照在山水庄园的人工湖上,波光粼粼,像碎了一地的金子。
这片湖,是他当年亲自设计开挖的。
山水庄园这块地,是他当年亲自从父亲手里批下来的。
这些年的风光,这些年的得意,这些年的不可一世,都在这片湖水里,在这块土地上,在这座庄园里。
可现在,他觉得这一切都是空的。
钱是空的,权是空的,势是空的。
只有命,是真的。
赵瑞龙拿起手机,拨通了父亲的电话。
电话响了三声,接通了。
“爸。”
赵立春的声音从电话那头传来,带着一丝疲惫。
“瑞龙,怎么了?”
赵瑞龙深吸一口气。
“爸,我想通了。”
赵立春愣住了。
“想通了?想通什么了?”
赵瑞龙的声音沙哑得不像话。
“光明峰项目,就只搞成旅游项目。”
“那些钱,我不赚了。”
“爸,我……我怕了。”
电话那头沉默了。
很长时间的沉默。
赵瑞龙能听到父亲的呼吸声,越来越重,越来越急促。
然后,赵立春笑了。
那笑容,带着释然,带着欣慰,还带着一丝说不清的——心疼。
“好,瑞龙,你能这么想,我就放心了。”
“光明峰项目,不搞就不搞了。”
“亏点钱,没关系。”
“只要人没事,比什么都强。
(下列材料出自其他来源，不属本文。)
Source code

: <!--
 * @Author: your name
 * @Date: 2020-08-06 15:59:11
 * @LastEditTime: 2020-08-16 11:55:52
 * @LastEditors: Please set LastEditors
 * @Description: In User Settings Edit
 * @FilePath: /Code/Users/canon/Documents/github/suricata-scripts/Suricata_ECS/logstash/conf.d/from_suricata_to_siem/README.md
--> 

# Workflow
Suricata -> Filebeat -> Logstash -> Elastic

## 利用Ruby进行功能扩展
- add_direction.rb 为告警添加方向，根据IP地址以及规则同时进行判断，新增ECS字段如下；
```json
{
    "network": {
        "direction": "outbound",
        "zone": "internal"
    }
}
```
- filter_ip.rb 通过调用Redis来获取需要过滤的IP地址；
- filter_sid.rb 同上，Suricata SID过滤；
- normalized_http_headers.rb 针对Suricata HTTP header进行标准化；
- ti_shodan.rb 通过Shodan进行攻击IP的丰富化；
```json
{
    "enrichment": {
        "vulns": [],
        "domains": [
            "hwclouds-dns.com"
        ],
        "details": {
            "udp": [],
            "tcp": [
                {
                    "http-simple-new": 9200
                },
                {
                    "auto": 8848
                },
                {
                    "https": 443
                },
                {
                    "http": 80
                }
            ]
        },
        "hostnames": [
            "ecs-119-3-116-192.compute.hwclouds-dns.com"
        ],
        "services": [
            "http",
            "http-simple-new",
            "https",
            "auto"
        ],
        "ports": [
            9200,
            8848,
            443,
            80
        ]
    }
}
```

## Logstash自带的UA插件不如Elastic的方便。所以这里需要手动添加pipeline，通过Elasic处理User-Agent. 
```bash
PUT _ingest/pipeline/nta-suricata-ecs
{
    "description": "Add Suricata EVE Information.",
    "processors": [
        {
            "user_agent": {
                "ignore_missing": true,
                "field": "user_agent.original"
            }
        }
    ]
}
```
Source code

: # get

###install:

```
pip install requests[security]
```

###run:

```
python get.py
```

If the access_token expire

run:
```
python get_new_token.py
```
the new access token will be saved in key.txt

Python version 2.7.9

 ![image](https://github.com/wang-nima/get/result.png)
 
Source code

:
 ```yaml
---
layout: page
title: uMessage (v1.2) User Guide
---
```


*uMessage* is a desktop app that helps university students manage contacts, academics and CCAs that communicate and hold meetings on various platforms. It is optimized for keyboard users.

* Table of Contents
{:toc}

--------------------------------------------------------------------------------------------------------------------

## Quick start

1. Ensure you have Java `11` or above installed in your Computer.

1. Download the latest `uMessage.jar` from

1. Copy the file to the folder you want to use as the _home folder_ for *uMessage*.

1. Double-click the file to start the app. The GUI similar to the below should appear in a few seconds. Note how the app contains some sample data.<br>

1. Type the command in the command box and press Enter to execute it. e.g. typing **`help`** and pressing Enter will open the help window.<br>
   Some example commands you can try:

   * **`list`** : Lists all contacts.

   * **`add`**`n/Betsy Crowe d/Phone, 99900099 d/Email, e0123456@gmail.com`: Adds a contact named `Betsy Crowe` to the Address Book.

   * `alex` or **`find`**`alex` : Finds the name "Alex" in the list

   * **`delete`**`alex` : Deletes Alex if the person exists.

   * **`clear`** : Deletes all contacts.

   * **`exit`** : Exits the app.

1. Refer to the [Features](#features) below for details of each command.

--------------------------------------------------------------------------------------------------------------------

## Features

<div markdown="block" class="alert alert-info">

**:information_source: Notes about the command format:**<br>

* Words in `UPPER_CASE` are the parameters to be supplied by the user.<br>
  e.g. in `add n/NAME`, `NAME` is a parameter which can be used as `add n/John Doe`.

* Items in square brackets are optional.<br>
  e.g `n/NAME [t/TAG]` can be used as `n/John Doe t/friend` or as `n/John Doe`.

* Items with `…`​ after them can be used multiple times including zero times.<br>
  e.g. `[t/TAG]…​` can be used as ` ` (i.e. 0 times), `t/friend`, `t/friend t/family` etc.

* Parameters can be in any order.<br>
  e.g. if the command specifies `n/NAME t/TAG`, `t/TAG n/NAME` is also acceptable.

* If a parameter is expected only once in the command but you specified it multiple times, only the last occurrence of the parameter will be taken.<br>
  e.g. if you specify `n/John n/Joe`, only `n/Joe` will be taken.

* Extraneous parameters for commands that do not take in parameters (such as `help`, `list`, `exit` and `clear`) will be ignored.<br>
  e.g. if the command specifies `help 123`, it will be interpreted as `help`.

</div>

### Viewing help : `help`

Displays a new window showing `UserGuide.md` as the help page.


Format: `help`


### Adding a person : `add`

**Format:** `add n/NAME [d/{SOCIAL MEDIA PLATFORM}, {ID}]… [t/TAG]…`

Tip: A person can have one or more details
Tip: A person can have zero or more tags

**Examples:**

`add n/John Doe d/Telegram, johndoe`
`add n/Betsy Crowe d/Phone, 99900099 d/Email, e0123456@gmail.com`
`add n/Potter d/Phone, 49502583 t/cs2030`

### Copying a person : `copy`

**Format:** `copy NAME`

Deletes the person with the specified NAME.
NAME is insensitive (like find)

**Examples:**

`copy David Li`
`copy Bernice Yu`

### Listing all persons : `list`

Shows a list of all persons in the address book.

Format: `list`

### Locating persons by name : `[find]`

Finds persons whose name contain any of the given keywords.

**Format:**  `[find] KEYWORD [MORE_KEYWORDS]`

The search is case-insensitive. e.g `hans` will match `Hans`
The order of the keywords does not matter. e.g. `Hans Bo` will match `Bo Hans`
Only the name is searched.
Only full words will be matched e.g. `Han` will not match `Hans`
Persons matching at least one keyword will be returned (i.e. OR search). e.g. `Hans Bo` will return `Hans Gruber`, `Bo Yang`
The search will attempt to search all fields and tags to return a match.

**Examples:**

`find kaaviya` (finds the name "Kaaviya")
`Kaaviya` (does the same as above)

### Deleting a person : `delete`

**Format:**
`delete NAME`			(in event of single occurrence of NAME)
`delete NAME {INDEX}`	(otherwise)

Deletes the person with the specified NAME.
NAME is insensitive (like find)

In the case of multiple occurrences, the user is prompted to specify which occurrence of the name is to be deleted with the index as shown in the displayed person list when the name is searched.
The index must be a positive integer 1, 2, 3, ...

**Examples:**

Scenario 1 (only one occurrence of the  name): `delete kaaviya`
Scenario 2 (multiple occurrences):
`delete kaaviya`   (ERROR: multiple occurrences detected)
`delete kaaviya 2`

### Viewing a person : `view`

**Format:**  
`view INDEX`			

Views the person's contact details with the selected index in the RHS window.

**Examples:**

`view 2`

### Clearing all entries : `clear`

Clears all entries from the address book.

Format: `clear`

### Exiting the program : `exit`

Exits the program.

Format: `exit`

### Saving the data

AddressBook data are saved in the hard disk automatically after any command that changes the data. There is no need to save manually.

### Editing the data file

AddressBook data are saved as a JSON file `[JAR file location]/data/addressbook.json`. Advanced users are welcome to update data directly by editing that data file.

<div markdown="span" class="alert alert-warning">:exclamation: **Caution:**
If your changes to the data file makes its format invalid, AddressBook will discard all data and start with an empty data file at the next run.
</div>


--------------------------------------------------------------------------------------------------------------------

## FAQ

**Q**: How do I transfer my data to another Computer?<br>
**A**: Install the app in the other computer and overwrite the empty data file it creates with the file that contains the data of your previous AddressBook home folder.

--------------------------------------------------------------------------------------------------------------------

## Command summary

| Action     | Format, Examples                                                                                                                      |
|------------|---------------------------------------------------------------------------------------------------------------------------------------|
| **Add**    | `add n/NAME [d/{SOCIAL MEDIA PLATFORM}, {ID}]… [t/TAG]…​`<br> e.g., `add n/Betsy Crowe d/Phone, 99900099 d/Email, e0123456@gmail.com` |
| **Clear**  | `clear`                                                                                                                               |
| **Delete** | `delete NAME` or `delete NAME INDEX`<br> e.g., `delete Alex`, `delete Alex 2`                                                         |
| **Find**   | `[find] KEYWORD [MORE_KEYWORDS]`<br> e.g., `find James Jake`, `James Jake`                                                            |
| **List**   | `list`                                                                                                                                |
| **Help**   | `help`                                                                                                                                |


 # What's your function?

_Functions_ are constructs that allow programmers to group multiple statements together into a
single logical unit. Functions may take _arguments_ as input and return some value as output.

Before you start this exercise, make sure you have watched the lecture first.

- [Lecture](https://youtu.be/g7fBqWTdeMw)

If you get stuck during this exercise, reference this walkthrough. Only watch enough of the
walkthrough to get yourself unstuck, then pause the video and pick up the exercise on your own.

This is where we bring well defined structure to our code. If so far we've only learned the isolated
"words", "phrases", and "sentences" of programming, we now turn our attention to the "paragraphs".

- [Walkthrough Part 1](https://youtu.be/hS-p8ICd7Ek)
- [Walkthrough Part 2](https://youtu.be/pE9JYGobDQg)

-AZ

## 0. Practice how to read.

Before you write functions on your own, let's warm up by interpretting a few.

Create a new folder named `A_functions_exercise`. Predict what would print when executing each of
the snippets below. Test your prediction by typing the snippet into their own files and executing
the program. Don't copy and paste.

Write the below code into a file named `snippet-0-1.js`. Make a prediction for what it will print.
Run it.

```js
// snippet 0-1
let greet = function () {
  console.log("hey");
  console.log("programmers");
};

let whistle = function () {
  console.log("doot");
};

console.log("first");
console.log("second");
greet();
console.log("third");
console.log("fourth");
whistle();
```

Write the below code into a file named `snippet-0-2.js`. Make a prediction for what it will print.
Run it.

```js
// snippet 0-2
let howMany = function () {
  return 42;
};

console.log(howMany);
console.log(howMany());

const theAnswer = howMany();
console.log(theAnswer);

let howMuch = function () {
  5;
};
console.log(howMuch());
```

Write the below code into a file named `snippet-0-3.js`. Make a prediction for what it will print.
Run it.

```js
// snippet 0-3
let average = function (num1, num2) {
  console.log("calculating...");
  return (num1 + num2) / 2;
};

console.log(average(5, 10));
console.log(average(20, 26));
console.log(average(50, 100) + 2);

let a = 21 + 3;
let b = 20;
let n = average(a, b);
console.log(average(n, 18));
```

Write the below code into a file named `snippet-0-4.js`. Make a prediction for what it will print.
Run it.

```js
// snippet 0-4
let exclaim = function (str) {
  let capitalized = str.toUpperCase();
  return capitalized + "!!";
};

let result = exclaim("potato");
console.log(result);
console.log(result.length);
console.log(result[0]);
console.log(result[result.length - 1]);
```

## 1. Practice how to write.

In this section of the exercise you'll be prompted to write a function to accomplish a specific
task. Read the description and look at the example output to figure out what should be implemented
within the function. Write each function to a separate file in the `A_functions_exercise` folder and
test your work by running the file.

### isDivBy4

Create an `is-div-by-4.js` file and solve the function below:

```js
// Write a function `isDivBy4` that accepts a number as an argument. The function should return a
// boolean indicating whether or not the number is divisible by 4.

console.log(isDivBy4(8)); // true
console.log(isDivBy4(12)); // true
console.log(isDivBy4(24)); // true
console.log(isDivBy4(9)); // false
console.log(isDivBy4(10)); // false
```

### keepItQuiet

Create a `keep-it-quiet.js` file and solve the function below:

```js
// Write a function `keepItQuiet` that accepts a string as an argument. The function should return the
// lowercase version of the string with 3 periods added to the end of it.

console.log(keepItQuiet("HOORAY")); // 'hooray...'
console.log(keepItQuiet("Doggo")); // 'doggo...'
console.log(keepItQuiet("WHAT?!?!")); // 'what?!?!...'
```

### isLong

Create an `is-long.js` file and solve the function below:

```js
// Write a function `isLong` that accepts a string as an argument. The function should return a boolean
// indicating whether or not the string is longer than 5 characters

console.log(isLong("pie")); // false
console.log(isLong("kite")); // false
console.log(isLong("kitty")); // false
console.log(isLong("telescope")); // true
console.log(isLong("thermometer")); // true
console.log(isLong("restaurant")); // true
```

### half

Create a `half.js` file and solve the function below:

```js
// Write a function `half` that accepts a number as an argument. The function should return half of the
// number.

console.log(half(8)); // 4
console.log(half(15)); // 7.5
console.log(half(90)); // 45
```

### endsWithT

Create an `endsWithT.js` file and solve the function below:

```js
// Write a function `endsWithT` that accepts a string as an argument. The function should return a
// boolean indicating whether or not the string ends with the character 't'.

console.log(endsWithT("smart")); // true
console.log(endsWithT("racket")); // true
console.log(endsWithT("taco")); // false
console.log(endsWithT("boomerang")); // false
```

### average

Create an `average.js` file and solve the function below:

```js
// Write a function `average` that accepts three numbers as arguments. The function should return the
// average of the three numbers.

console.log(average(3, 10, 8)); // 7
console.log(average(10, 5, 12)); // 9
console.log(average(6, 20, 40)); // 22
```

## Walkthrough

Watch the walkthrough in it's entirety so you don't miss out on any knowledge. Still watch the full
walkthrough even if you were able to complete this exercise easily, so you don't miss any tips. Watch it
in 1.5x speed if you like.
”
赵瑞龙的眼眶湿润了。
“爸,对不起。”
“这些年,我让您操心了。”
“我不该搞那些事,不该让您为难,不该把您拖下水。”
“爸,我真的知道错了。”
赵立春的声音也哽咽了。
“瑞龙,别说了。”
“你是我的儿子,我为你做什么,都是应该的。”
“只是——”
他顿了顿,语气变得更加沉重。
“只是瑞龙,你要记住——从今天起,不要再搞那些事了。”
“老老实实做生意,踏踏实实做人。”
“不要再用我的权力,不要再搞那些见不得人的交易。”
“一步走错,就是万丈深渊。”
赵瑞龙郑重地点头。
“爸,我记住了。”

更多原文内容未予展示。